## EXERCISE AIM
In the entries below, find every line holding the string "solutions" and collect it.

Data extracted from a collection
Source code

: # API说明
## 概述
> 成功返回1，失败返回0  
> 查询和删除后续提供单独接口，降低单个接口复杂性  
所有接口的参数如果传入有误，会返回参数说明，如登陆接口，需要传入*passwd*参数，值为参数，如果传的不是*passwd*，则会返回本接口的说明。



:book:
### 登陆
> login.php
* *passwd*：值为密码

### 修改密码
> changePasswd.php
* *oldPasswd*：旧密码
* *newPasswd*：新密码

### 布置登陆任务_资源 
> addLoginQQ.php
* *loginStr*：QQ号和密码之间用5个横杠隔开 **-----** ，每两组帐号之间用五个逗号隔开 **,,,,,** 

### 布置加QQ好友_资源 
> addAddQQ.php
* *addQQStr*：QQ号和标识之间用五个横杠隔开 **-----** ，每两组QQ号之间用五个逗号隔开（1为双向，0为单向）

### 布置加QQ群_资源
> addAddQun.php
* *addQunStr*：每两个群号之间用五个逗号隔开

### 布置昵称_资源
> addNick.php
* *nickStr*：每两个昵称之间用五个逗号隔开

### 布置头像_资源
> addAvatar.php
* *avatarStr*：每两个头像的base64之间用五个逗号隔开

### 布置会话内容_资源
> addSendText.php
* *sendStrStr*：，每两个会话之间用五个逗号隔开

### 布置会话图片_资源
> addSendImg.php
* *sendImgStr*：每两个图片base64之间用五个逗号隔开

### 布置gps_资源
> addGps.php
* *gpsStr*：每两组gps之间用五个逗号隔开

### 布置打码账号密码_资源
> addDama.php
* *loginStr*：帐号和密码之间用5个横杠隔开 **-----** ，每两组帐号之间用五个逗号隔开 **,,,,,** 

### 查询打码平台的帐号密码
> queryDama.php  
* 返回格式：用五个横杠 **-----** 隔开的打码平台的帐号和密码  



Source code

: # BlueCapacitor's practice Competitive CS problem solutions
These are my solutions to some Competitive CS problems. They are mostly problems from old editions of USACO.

## EXERCISE RESPONSE
: # BlueCapacitor's practice Competitive CS problem solutions
These are my solutions to some Competitive CS problems. They are mostly problems from old editions of USACO.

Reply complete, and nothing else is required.